ITC Proposes New Rules to Limit Discovery

Managing Intellectual Property

The U.S. International Trade Commission (ITC) recently proposed new rules to address concerns relating to discovery in Section 337 investigations. “The intended effect of the proposed amendments is to reduce expensive, inefficient, unjustified, or unnecessary discovery practices in agency proceedings while preserving the opportunity for fair and efficient discovery for all parties,” the Commission wrote. 77 Fed. Reg. 60952 (Oct. 5, 2012). The new rules include specific limitations on the production of electronically stored information (ESI), general limitations on discovery, and specific rules relating to privilege logs and the handling of inadvertently produced privileged information.
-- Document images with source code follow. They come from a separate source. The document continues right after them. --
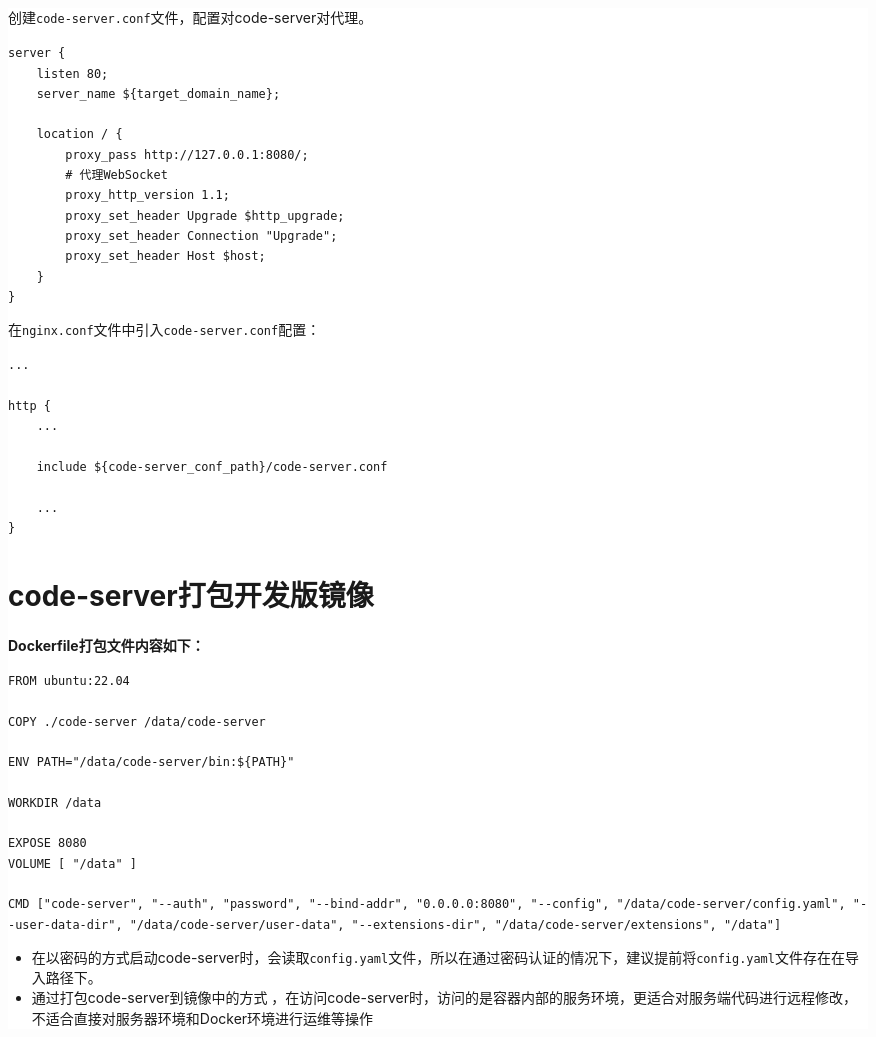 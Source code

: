 创建`code-server.conf`文件，配置对code-server对代理。
```shell
server {
    listen 80;
    server_name ${target_domain_name};

    location / {
        proxy_pass http://127.0.0.1:8080/;
        # 代理WebSocket
        proxy_http_version 1.1;
        proxy_set_header Upgrade $http_upgrade;
        proxy_set_header Connection "Upgrade";
        proxy_set_header Host $host;
    }
}
```
在`nginx.conf`文件中引入`code-server.conf`配置：
```shell
...

http {
	...
	
	include ${code-server_conf_path}/code-server.conf
	
	...
}
```

# code-server打包开发版镜像
**Dockerfile打包文件内容如下：**
```shell
FROM ubuntu:22.04

COPY ./code-server /data/code-server

ENV PATH="/data/code-server/bin:${PATH}"

WORKDIR /data

EXPOSE 8080
VOLUME [ "/data" ]

CMD ["code-server", "--auth", "password", "--bind-addr", "0.0.0.0:8080", "--config", "/data/code-server/config.yaml", "--user-data-dir", "/data/code-server/user-data", "--extensions-dir", "/data/code-server/extensions", "/data"]
```
- 在以密码的方式启动code-server时，会读取`config.yaml`文件，所以在通过密码认证的情况下，建议提前将`config.yaml`文件存在在导入路径下。
- 通过打包code-server到镜像中的方式 ，在访问code-server时，访问的是容器内部的服务环境，更适合对服务端代码进行远程修改，不适合直接对服务器环境和Docker环境进行运维等操作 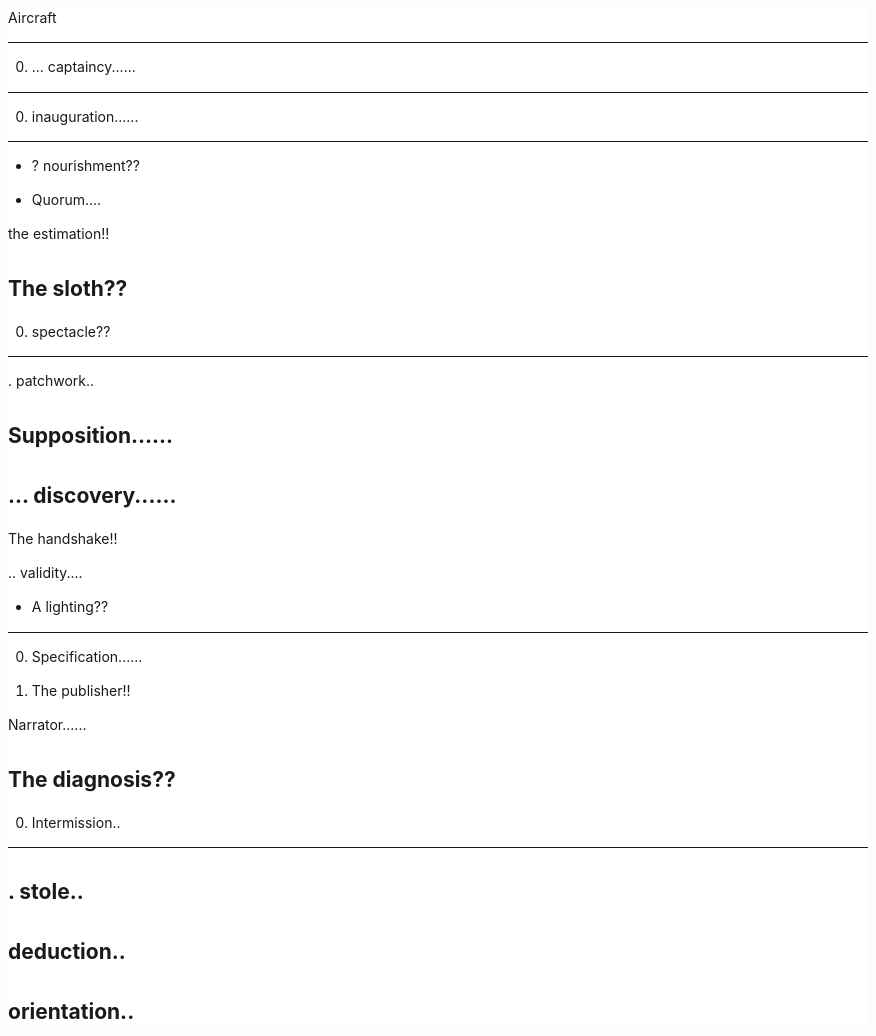 Aircraft

* * *

0. ... captaincy......

* * *

0. inauguration......

* * *

- ? nourishment??

- Quorum....

the estimation!!

## The sloth??

0. spectacle??

* * *

. patchwork..

## Supposition......

## ... discovery......

The handshake!!

.. validity....

- A lighting??

* * *

0. Specification......

0. The publisher!!

Narrator......

## The diagnosis??

0. Intermission..

* * *

## . stole..

## deduction..

## orientation..
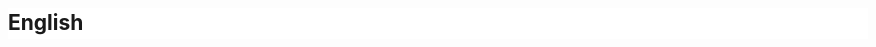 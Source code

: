 
## English


<div dir="ltr" lang="en" style={{fontSize:'larger',backgroundColor:'#f8f9fa',padding:20}}> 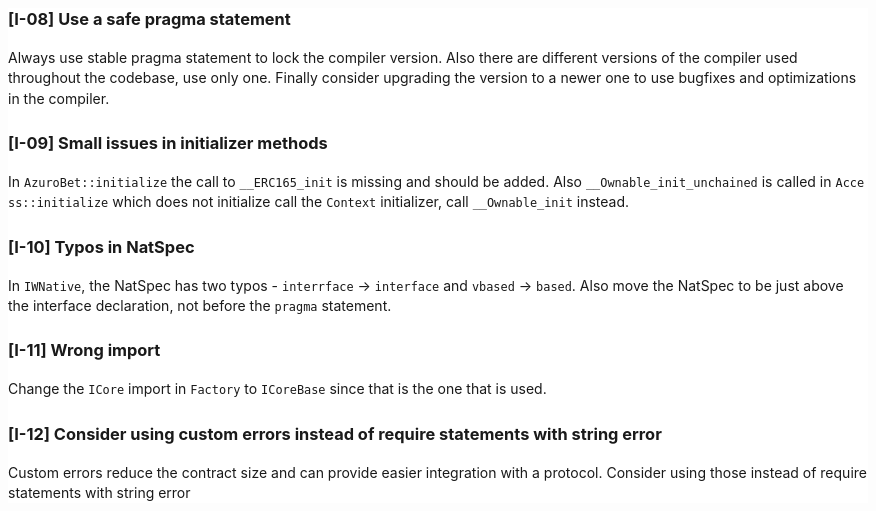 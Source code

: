 ### [I-08] Use a safe pragma statement

Always use stable pragma statement to lock the compiler version. Also there are different versions of the compiler used throughout the codebase, use only one. Finally consider upgrading the version to a newer one to use bugfixes and optimizations in the compiler.

### [I-09] Small issues in initializer methods

In `AzuroBet::initialize` the call to `__ERC165_init` is missing and should be added. Also `__Ownable_init_unchained` is called in `Access::initialize` which does not initialize call the `Context` initializer, call `__Ownable_init` instead.

### [I-10] Typos in NatSpec

In `IWNative`, the NatSpec has two typos - `interrface` -> `interface` and `vbased` -> `based`. Also move the NatSpec to be just above the interface declaration, not before the `pragma` statement.

### [I-11] Wrong import

Change the `ICore` import in `Factory` to `ICoreBase` since that is the one that is used.

### [I-12] Consider using custom errors instead of require statements with string error

Custom errors reduce the contract size and can provide easier integration with a protocol. Consider using those instead of require statements with string error
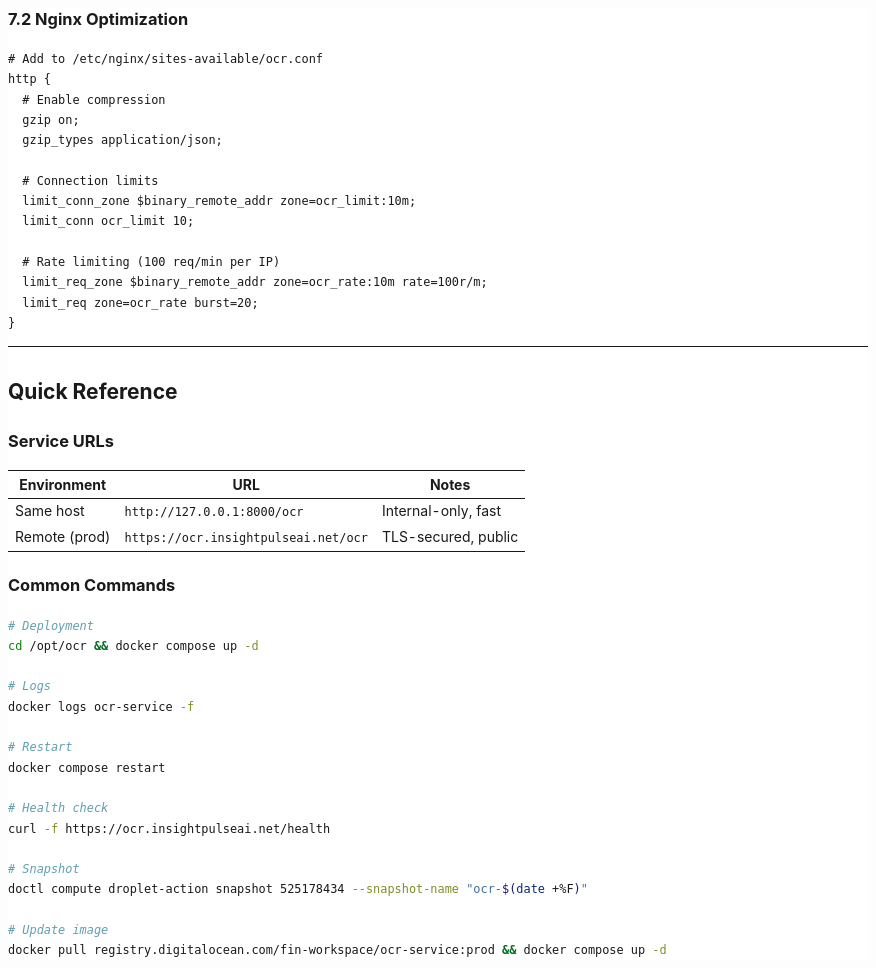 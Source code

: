 ### 7.2 Nginx Optimization

```nginx
# Add to /etc/nginx/sites-available/ocr.conf
http {
  # Enable compression
  gzip on;
  gzip_types application/json;

  # Connection limits
  limit_conn_zone $binary_remote_addr zone=ocr_limit:10m;
  limit_conn ocr_limit 10;

  # Rate limiting (100 req/min per IP)
  limit_req_zone $binary_remote_addr zone=ocr_rate:10m rate=100r/m;
  limit_req zone=ocr_rate burst=20;
}
```

---

## Quick Reference

### Service URLs

| Environment | URL | Notes |
|-------------|-----|-------|
| Same host | `http://127.0.0.1:8000/ocr` | Internal-only, fast |
| Remote (prod) | `https://ocr.insightpulseai.net/ocr` | TLS-secured, public |

### Common Commands

```bash
# Deployment
cd /opt/ocr && docker compose up -d

# Logs
docker logs ocr-service -f

# Restart
docker compose restart

# Health check
curl -f https://ocr.insightpulseai.net/health

# Snapshot
doctl compute droplet-action snapshot 525178434 --snapshot-name "ocr-$(date +%F)"

# Update image
docker pull registry.digitalocean.com/fin-workspace/ocr-service:prod && docker compose up -d
```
At least one Administrative Law Judge (ALJ) has already referenced the proposed rules in resolving a discovery dispute.

The first proposed amendment states that parties are not required to produce ESI “from sources that the [party] identifies as not reasonably accessible because of undue burden or cost.” If Party A seeking the discovery then files a motion to compel the production of the ESI, Party B, from whom the discovery is sought, “must show that the information is not reasonably accessible because of undue burden or cost.” If that showing is made, the ALJ may still order Party B to produce the information if Party A “shows good cause.” The ALJ may specify conditions for the discovery, such as requiring Party A to pay all or some of the costs of production.

The second proposed amendment places general limitations on discovery and permits the ALJ to limit requested discovery if: (1) it is “unreasonably cumulative or duplicative” or can be obtained from a more convenient, less burdensome or less expensive source; (2) the party  seeking discovery has had ample opportunity to obtain the information; (3) it relates to an issue that has been mooted by waiver or stipulation; or (4) the burden or expense of the discovery outweighs its likely benefit.

The third proposed amendment imposes requirements for privilege logs and the procedure for sequestering inadvertently produced privileged information. If a party withholds information or documents on the basis of a claim of privilege or work product protection, the proposed amendment requires that the party produce a log identifying the document and specifying certain information about it. If a party inadvertently produces privileged information, the party may provide notice to the recipient, which must then destroy the information and may not use it. The recipient may then file a motion to compel the production of the information. This proposed rule is intended to mitigate the concern that the inadvertent production of privileged information will operate as a subject matter waiver of all protected information.

Though they are not yet final and in force, the proposed amendments have already begun to affect Section 337 litigation. See Certain Elec. Imaging Devices, Inv. No. 337-TA-850, Order No. 12 (Nov. 19, 2012). In Inv. No. 850, Judge Essex cited the proposed rules when he granted-in-part a motion for a protective order limiting the discovery of ESI to 15 custodians. Judge Essex found that Respondent HTC’s need for broad discovery regarding an on-sale bar did “not outweigh the undue burden and expense of unlimited discovery.” Id. at 3. While this order represents some progress toward more efficient and less expensive litigation under Section 337, Judge Essex also stated that “discovery in ITC investigations remains broad” and permitted HTC to move to expand the number of custodians. Given this caveat, one may wonder just how much impact the proposed amendments will have on patent litigation in the ITC.